As any fan of the perpetual bottom-feeding teams can tell you, it’s difficult to maintain your love for your hometown club when they haven’t won a playoff series for decades.  Letting teams languish at the bottom of standings year after leads to waning interest and dead teams.  I’m sure there are commissioners out there who understand the pain of trying to find someone to take over a team whose most valuable assets are a couple 35-year-old former stars.  This is not really an issue with redraft leagues, but keeper and dynasty leagues will almost certainly run into this issue at some point and those leagues need longevity and engagement to thrive.

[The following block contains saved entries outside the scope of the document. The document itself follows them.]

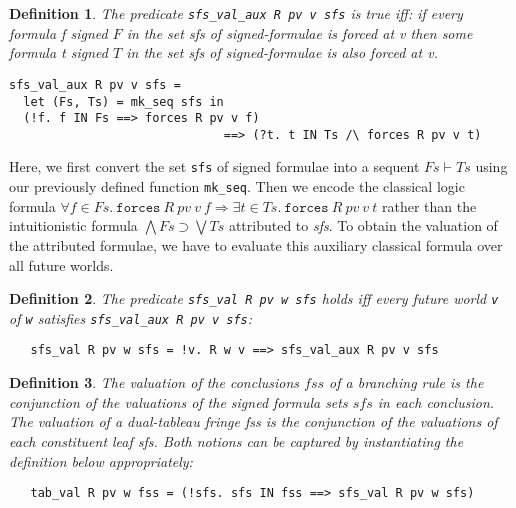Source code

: \documentclass[a4paper]{article}
\newtheorem{definition}{Definition}
\begin{document}
\begin{definition}
The predicate \texttt{sfs\_val\_aux R pv v sfs} is true iff: if every
formula \textit{f} signed $F$ in the set \textit{sfs} of signed-formulae
is forced at \textit{v} then some formula \textit{t} signed $T$ in the
set \textit{sfs} of signed-formulae is also forced at \textit{v}. 
\begin{verbatim}
sfs_val_aux R pv v sfs =
  let (Fs, Ts) = mk_seq sfs in 
  (!f. f IN Fs ==> forces R pv v f) 
                              ==> (?t. t IN Ts /\ forces R pv v t)
\end{verbatim}
\end{definition}

Here, we first convert the set \texttt{sfs} of signed formulae into a
sequent $Fs \vdash Ts$ using our previously defined function
\texttt{mk\_seq}.  Then we encode the classical logic formula
$\forall f \in \mathit{Fs}.\ \mathtt{forces}~ R~ pv~ v~ f \Rightarrow \exists t
\in \mathit{Ts}.\ \mathtt{forces} ~R ~pv ~v ~t$ rather than the intuitionistic
formula $\bigwedge \mathit{Fs} \supset \bigvee \mathit{Ts}$ attributed
to \textit{sfs}. To obtain the valuation of the attributed formulae,
we have to evaluate this auxiliary classical formula over all future
worlds.
\begin{definition}
The predicate
\texttt{sfs\_val R pv w sfs}
holds iff every future world 
\texttt{v} of 
\texttt{w} satisfies
\texttt{sfs\_val\_aux R pv v sfs}:
\begin{verbatim}
   sfs_val R pv w sfs = !v. R w v ==> sfs_val_aux R pv v sfs 
\end{verbatim}
\end{definition}


\begin{definition}
The valuation of the conclusions $\mathit{fss}$ of a branching rule is the
conjunction of the valuations of the signed formula sets $\mathit{sfs}$ in
each conclusion. The valuation of a
dual-tableau fringe \textit{fss} is the conjunction of the valuations
of each constituent leaf \textit{sfs}. Both notions can be
captured by instantiating the definition below appropriately:
\begin{verbatim}
   tab_val R pv w fss = (!sfs. sfs IN fss ==> sfs_val R pv w sfs)
\end{verbatim}
\end{definition}
\end{document}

I have two suggestions to increase levels of parity and therefore promote engagement. The first is to include some sort of keeper cost increase year over year as we mentioned earlier.  This can be literal if your league uses an auction/salary cap format, or can be draft round cost if your league uses a draft.  Either way, it encourages player movement and can eventually even force big names back into the player pool.  The second suggestion is specific to dynasty/keeper draft leagues.  Stop snake drafting after year one.  With a snake draft, everyone’s overall picks average out to have essentially the same value over the course of the draft.  With a non-snaking draft, the team with first overall would pick 11 spots before the defending champ 23 times during a standard draft (less with keepers taking up spots) which can go a long way to elevating teams coming off of poor seasons.

 

Communication

 

Communication is likely the most important engagement-boosting commissioner tool.  Take time to talk to recruits before bringing them in.  Ask about past fantasy experience, or what they might be looking for in a league.  Get to know your players and league mates.  I first began playing fantasy baseball in the late 90s and my opponents were all high school friends.  We saw each other often during the season because we were friends who all lived within 20 minutes of one another.

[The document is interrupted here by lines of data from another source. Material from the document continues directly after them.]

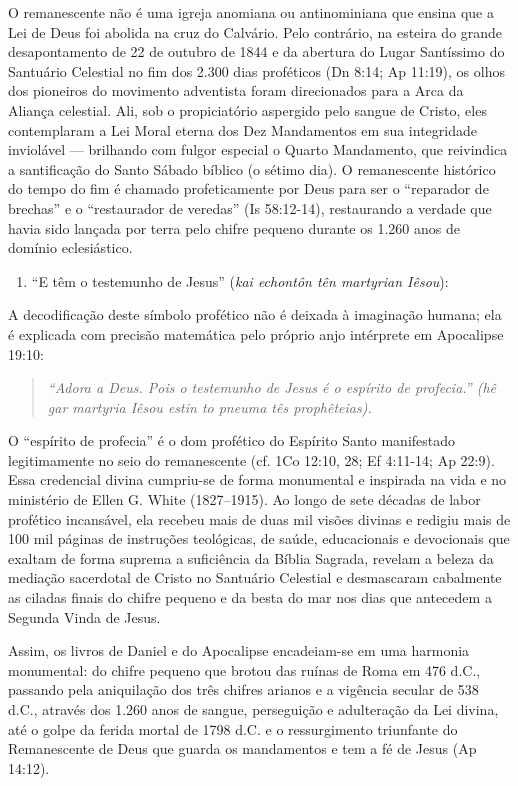 \documentclass[11pt,a4paper,openany]{book}
\begin{document}
O remanescente não é uma igreja anomiana ou antinominiana que ensina que a Lei de Deus foi abolida na cruz do Calvário. Pelo contrário, na esteira do grande desapontamento de 22 de outubro de 1844 e da abertura do Lugar Santíssimo do Santuário Celestial no fim dos 2.300 dias proféticos (Dn 8:14; Ap 11:19), os olhos dos pioneiros do movimento adventista foram direcionados para a Arca da Aliança celestial. Ali, sob o propiciatório aspergido pelo sangue de Cristo, eles contemplaram a Lei Moral eterna dos Dez Mandamentos em sua integridade inviolável — brilhando com fulgor especial o Quarto Mandamento, que reivindica a santificação do Santo Sábado bíblico (o sétimo dia). O remanescente histórico do tempo do fim é chamado profeticamente por Deus para ser o ``reparador de brechas'' e o ``restaurador de veredas'' (Is 58:12-14), restaurando a verdade que havia sido lançada por terra pelo chifre pequeno durante os 1.260 anos de domínio eclesiástico.

\begin{enumerate}
  \item ``E têm o testemunho de Jesus'' (\textit{kai echontôn tên martyrian Iêsou}):
\end{enumerate}

A decodificação deste símbolo profético não é deixada à imaginação humana; ela é explicada com precisão matemática pelo próprio anjo intérprete em Apocalipse 19:10:

\begin{quote}
\itshape ``Adora a Deus. Pois o testemunho de Jesus é o espírito de profecia.'' (\textit{hê gar martyria Iêsou estin to pneuma tês prophêteias}).
\end{quote}

O ``espírito de profecia'' é o dom profético do Espírito Santo manifestado legitimamente no seio do remanescente (cf. 1Co 12:10, 28; Ef 4:11-14; Ap 22:9). Essa credencial divina cumpriu-se de forma monumental e inspirada na vida e no ministério de Ellen G. White (1827–1915). Ao longo de sete décadas de labor profético incansável, ela recebeu mais de duas mil visões divinas e redigiu mais de 100 mil páginas de instruções teológicas, de saúde, educacionais e devocionais que exaltam de forma suprema a suficiência da Bíblia Sagrada, revelam a beleza da mediação sacerdotal de Cristo no Santuário Celestial e desmascaram cabalmente as ciladas finais do chifre pequeno e da besta do mar nos dias que antecedem a Segunda Vinda de Jesus.

Assim, os livros de Daniel e do Apocalipse encadeiam-se em uma harmonia monumental: do chifre pequeno que brotou das ruínas de Roma em 476 d.C., passando pela aniquilação dos três chifres arianos e a vigência secular de 538 d.C., através dos 1.260 anos de sangue, perseguição e adulteração da Lei divina, até o golpe da ferida mortal de 1798 d.C. e o ressurgimento triunfante do Remanescente de Deus que guarda os mandamentos e tem a fé de Jesus (Ap 14:12).
\end{document}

Today I play with people of all different ages in several states and multiple countries.  I’ve never met the majority of people I play with, but we are able to keep in touch and even host live drafts with league message boards. Slack, Discord, and Zoom are all great examples of programs that can be used to improve communication.  Use these tools to reach out to managers who have been less engaged.  Find out what’s going on and get ahead of potential problems.  If it comes down to worst-case scenarios, it’s better to replace a team manager before the roster suffers from a lack of quality management.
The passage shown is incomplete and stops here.